→ **Exercise input**:
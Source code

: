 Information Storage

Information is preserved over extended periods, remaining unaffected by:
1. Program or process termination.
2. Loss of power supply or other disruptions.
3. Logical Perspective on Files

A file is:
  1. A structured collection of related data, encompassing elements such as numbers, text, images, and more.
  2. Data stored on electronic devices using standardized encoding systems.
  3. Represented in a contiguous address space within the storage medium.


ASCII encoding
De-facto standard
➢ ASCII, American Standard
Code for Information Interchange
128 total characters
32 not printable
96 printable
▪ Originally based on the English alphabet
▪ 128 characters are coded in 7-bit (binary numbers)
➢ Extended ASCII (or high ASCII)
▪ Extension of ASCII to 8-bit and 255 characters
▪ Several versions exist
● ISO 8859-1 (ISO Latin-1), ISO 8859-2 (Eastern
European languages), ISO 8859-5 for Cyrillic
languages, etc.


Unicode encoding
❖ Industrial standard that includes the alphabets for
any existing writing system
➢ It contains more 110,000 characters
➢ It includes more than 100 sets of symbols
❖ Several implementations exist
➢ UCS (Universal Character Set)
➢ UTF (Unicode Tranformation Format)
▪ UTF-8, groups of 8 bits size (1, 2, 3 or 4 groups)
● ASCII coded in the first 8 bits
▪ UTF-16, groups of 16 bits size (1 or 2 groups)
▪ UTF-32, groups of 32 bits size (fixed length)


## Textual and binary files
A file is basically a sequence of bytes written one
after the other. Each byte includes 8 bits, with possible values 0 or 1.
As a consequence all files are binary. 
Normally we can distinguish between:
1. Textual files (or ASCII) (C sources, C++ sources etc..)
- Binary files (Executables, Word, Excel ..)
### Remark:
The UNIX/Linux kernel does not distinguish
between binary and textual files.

→ **Your instructions**: The output should consist only of the lines from the one with "or 4 groups)" through the final line of the records above, exactly.

→ **Expected output**:
▪ UTF-8, groups of 8 bits size (1, 2, 3 or 4 groups)
● ASCII coded in the first 8 bits
▪ UTF-16, groups of 16 bits size (1 or 2 groups)
▪ UTF-32, groups of 32 bits size (fixed length)


## Textual and binary files
A file is basically a sequence of bytes written one
after the other. Each byte includes 8 bits, with possible values 0 or 1.
As a consequence all files are binary. 
Normally we can distinguish between:
1. Textual files (or ASCII) (C sources, C++ sources etc..)
- Binary files (Executables, Word, Excel ..)
### Remark:
The UNIX/Linux kernel does not distinguish
between binary and textual files.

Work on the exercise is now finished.